José Casado O GLOBO
Metade da diretoria da Petrobras sob comando de José Gabrielli é alvo de investigações por corrupção e lavagem de dinheiro no Brasil, nos EUA, na Holanda e na Suíça
Ele se surpreendeu ao voltar de uma viagem a Portugal, dias atrás.
Primeiro, com ocasionais zombarias dentro do avião, audíveis o
suficiente para incomodá-lo durante toda a travessia do Atlântico. Na
chegada, sob um coro de vaias a bordo, o baiano José Sérgio Gabrielli de
Azevedo, 65 anos, achou melhor desembarcar e procurar outro voo rumo a
Salvador.
Um dos personagens mais influentes da era Lula, Gabrielli trocou o
circuito acadêmico dos economistas em 2003 pela cadeira de diretor
financeiro da Petrobras. Embarcado na presidência em 2005, ali ficou por
sete anos. Tornou-se o mais longevo entre os 34 que comandaram a
estatal nas últimas seis décadas.
Saiu há dois anos e nove meses, com a fantasia da candidatura ao governo
da Bahia pelo PT. O sonho se perdeu na poeira da confusão crescente nas
últimas 132 semanas sobre a sua gestão na Petrobras: num breve passeio
pela sede da empresa, na Avenida Chile, no Centro do Rio, percebe-se
como a maior estatal brasileira virou um conglomerado de advocacia e
contabilidade, que também produz petróleo e derivados.
Metade da diretoria comandada por Gabrielli, até fevereiro de 2012, é
alvo de investigações por corrupção e lavagem de dinheiro no Brasil, nos
EUA, na Holanda e na Suíça. Dos seis ex-diretores, dois estão presos.
Balanços estão em revisão, e auditores ainda relutam em subscrever a
contabilidade de novos ativos, entre eles os da refinaria Abreu e Lima
(US$ 20 bilhões), do Comperj (US$ 15 bilhões), de plataformas e sondas
(US$ 17 bilhões). Os gastos nessas três áreas equivalem à soma do
Produto Interno Bruto do Uruguai, do Paraguai e da Bolívia.
Gabrielli, claro, não pode ser culpado pelo roubo alheio. Mas sua
administração, caracterizada pela aversão à crítica pública e pela
intolerância à fiscalização externa, produziu coisas como um gerente que
confessa ter amealhado US$ 90 milhões em propinas.
Ele legitimou o regime de partilha dos negócios da estatal entre o
condomínio partidário de apoio ao governo Lula. Exacerbou na emulação de
projetos reconhecidamente deficientes, todos com orçamentos sigilosos.

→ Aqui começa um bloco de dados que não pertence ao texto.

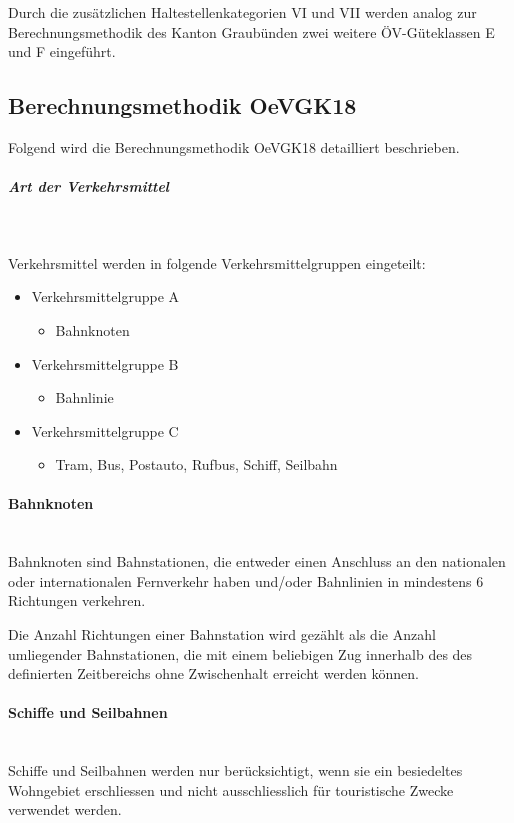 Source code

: Durch die zusätzlichen Haltestellenkategorien VI und VII werden analog zur Berechnungsmethodik des Kanton Graubünden zwei weitere ÖV-Güteklassen E und F eingeführt.

\subsection{Berechnungsmethodik OeVGK18}
\label{Berechnungsmethodik OeVGK18}
Folgend wird die Berechnungsmethodik \gls{OeVGK18} detailliert beschrieben.

\subparagraph{Art der Verkehrsmittel}~\\
\label{Berechnungsmethodik OeVGK18:Art der Verkehrsmittel}

Verkehrsmittel werden in folgende Verkehrsmittelgruppen eingeteilt:

\begin{itemize}[noitemsep]
    \item Verkehrsmittelgruppe A
    \begin{itemize}
        \item Bahnknoten
    \end{itemize}
    \item Verkehrsmittelgruppe B
    \begin{itemize}
        \item Bahnlinie
    \end{itemize}
    \item Verkehrsmittelgruppe C
    \begin{itemize}
        \item Tram, Bus, Postauto, Rufbus, Schiff, Seilbahn
    \end{itemize}
\end{itemize}

\paragraph{Bahnknoten}~\\
Bahnknoten sind Bahnstationen, die entweder einen Anschluss an den nationalen oder internationalen Fernverkehr haben und/oder Bahnlinien in mindestens 6 Richtungen verkehren.

Die Anzahl Richtungen einer Bahnstation wird gezählt als die Anzahl umliegender Bahnstationen, die mit einem beliebigen Zug innerhalb des des definierten Zeitbereichs ohne Zwischenhalt erreicht werden können.

\paragraph{Schiffe und Seilbahnen}~\\
Schiffe und Seilbahnen werden nur berücksichtigt, wenn sie ein besiedeltes Wohngebiet erschliessen und nicht ausschliesslich für touristische Zwecke verwendet werden.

O Tribunal de Contas, por exemplo, atravessou anos cobrando a
apresentação dos estudos de viabilidade das refinarias Abreu e Lima
(PE), Premium 1 (MA) e Premium 2 (CE) e do Comperj (RJ). Gabrielli
jamais entregou. Fazia do segredo uma rotina administrativa.
Em 2009 o TCU insistiu no envio, por meio eletrônico, das estimativas de
custos da Petrobras para construção de duas plataformas. Gabrielli
respondeu ao tribunal com uma irônica montanha de papel — planilhas
Excel impressas. Sem a memória de cálculo, exclusiva do formato
eletrônico, a auditoria era inviável. “A conduta é culpável”, concluiu a
corte.
Na época, o Congresso acenou com uma CPI. Gabrielli respondeu com a
apresentação de um blog, em torno do qual perfilou uma tropa de 1,1 mil
empregados e contratados, para “defesa” da Petrobras. Um dos diretores
presos, Paulo Roberto Costa, contou à Justiça sobre “providências” para
subornar opositores e impedir a CPI, extinta cinco meses depois.
Se a história for comprovada, tem-se um risco de prisão para toda a cadeia de comando.
Alguns segredos da Petrobras sob Gabrielli começaram a ser desvendados.
As vaias no avião sugerem a torcida para que seja tudo revelado.